I have already (sort of) addressed this point at the bottom of the post. There is a perspective from which any optimizer_1 can (kind of) be thought of as an optimizer_2, but its unclear how informative this is. It is certainly at least misleading in many cases. Whether or not the distinction is “leaky” in a given case is something that should be carefully examined, not something that should be glossed over.
I also agree with what ofer said.
“even if we can make something safe in optimizer_1 terms, it may still be dangerous as an optimizer_2 because of unexpected behavior where it “breaks” the isomorphism and does something that might still keep the isomorphism in tact but also does other things you didn’t think it would do if the isomorphism were strict”
I agree.
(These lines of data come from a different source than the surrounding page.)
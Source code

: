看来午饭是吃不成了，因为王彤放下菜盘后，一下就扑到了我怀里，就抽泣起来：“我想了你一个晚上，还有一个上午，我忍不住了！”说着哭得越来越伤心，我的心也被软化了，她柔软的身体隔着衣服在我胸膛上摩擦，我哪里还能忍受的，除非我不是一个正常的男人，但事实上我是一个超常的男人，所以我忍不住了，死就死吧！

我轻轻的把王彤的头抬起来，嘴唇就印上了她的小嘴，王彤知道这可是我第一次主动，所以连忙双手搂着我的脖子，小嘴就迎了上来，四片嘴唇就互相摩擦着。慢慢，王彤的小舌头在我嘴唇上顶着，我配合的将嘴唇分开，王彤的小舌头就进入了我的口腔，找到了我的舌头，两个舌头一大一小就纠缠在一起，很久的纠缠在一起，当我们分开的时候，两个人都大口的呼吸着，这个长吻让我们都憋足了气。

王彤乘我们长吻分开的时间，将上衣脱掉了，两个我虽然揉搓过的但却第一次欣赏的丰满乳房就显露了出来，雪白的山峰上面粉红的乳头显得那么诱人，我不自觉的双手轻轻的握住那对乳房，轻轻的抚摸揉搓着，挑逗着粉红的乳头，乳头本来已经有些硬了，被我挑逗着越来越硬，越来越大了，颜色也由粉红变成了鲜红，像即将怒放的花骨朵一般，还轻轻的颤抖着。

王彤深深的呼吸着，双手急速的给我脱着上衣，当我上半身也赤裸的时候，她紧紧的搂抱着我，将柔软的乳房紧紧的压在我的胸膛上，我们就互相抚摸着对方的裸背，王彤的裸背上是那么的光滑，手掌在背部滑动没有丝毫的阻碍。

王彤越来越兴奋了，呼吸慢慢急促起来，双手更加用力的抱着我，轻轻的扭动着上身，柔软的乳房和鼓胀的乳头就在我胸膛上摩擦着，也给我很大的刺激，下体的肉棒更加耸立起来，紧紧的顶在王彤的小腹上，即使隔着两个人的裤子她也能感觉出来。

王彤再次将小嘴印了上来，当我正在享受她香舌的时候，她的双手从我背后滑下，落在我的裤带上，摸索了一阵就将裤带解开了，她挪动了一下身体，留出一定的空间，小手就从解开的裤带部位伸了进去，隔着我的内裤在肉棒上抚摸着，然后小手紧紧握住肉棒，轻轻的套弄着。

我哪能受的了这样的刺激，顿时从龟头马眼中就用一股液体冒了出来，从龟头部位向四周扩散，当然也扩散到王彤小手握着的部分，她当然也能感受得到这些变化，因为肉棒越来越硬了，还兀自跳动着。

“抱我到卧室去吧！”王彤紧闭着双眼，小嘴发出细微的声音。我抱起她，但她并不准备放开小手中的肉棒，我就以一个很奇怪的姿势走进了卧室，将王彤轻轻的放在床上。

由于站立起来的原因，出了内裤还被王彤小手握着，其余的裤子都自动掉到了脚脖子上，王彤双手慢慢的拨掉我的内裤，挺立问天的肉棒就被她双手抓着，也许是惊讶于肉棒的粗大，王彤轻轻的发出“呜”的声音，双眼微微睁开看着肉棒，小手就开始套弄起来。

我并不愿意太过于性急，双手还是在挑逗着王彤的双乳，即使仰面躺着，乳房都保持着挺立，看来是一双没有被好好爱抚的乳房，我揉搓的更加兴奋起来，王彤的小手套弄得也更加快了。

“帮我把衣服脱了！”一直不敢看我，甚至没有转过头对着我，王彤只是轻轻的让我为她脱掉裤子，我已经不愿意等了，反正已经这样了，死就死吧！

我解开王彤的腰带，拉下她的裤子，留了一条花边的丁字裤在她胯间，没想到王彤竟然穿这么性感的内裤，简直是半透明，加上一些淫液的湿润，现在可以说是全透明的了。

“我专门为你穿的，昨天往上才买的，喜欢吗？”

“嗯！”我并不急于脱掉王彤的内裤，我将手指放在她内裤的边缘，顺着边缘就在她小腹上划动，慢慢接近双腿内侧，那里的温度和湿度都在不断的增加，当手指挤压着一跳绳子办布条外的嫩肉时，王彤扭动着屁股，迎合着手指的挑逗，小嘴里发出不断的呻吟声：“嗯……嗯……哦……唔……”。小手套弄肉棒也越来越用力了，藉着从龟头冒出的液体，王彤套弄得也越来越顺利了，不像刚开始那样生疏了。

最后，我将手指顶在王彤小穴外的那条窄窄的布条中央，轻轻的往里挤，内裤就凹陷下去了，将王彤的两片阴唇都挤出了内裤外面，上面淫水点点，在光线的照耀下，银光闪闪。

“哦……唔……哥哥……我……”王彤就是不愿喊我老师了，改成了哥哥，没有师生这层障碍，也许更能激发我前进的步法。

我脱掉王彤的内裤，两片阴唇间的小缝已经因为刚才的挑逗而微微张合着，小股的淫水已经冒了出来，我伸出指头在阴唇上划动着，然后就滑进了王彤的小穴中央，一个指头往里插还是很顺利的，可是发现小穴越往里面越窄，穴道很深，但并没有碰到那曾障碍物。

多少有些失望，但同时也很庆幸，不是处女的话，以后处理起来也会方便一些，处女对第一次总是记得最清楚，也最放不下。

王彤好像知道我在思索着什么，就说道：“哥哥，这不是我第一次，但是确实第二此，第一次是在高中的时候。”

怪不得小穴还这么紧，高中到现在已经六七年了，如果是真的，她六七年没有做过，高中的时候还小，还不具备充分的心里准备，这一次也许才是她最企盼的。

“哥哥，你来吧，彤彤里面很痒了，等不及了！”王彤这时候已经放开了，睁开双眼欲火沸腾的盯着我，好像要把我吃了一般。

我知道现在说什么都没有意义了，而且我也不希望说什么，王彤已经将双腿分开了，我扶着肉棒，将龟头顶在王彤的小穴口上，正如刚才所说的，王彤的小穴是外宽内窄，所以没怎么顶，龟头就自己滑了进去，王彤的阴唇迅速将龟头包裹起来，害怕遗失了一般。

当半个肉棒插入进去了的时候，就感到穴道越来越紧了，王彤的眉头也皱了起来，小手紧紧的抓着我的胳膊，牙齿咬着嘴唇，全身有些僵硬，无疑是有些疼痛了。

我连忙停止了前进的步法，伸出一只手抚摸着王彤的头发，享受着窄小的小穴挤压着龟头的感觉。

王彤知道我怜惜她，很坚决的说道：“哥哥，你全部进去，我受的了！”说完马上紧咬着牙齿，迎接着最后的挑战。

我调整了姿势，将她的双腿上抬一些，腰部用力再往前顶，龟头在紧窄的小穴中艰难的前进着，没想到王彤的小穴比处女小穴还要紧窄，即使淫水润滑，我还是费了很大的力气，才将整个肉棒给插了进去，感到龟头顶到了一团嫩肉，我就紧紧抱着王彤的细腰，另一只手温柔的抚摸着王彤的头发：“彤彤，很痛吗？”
Part of the reason why it’s valuable to make the distinction is to enable more clear thinking about these sorts of issues.
I think there is only a question of how leaky, but it is always non-zero amounts of leaky, which is the reason Bostrom and others are concerned about it for all optimizers and don’t bother to make this distinction.
It seems useful to have a quick way of saying:
“The quarks in this box implement a Turing Machine that [performs well on the formal optimization problem P and does not do any other interesting stuff]. And the quarks do not do any other interesting stuff.”
(which of course does not imply that the box is safe)
Sure. Not making the distinction seems important, though, because this post seems to be leaning towards rejecting arguments that depend on noticing that the distinction is leaky. Making it is okay so long as you understand it as “optimizer_1 is a way of looking at things that screens off many messy details of the world so I can focus on only the details I care about right now”, but if it becomes conflated with “and if something is an optimizer_1 I don’t have to worry about the way it is also an optimizer_2″ then that’s dangerous.
The author of the post suggests it’s a problem that “some arguments related to AI safety that seem to conflate these two concepts”. I’d say they don’t conflate them, but understand that every optimizer_1 is an optimizer_2.
Maybe we’re just not using the same definitions, but according to the definitions in the OP as I understand them, a box might indeed contain an arbitrarily strong optimizer_1 while not containing an optimizer_2.
For example, suppose the box contains an arbitrarily large computer that runs a brute-force search for some formal optimization problem. [EDIT: for some optimization problems, the evaluation of a solution might result in the execution of an optimizer_2]
Yes, and I’m saying that’s not possible. Every optimizer_1 is an optimizer_2.
I think only if its gets its feedback from the real world. If you have gradient descent, then the true answers for its samples are stored somewhere “outside” the intended demarcation, and it might try to reach them. But how is a hillclimber that is given a graph and solves the traveling salesman problem for it an optimizer_2?
I would answer this the same way I did earlier in this thread, simply substituting in whatever problem you like for SAT in that example.
All feedback is feedback about the real world because the real world is the only place you can instantiate the computation to reason about “math land”.
Yes, obviously its going to change the world in some way to be run. But not any change anywhere makes it an optimizer_2. As defined, an optimizer_2 optimizes its environment. Changing something inside the computer does not make it an optimizer_2, and changing something outside without optimizing it doesnt either. Yes, the computer will inevitably cause some changes in its enviroment just by running, but what makes something an optimizer_2 is to systematically bring about a certain state of the environment. And this offers a potential solution other than by hardware engineering: If the feedback is coming from inside the computer, then what is incentivized are only states within the computer, and so only the computer is getting optimized.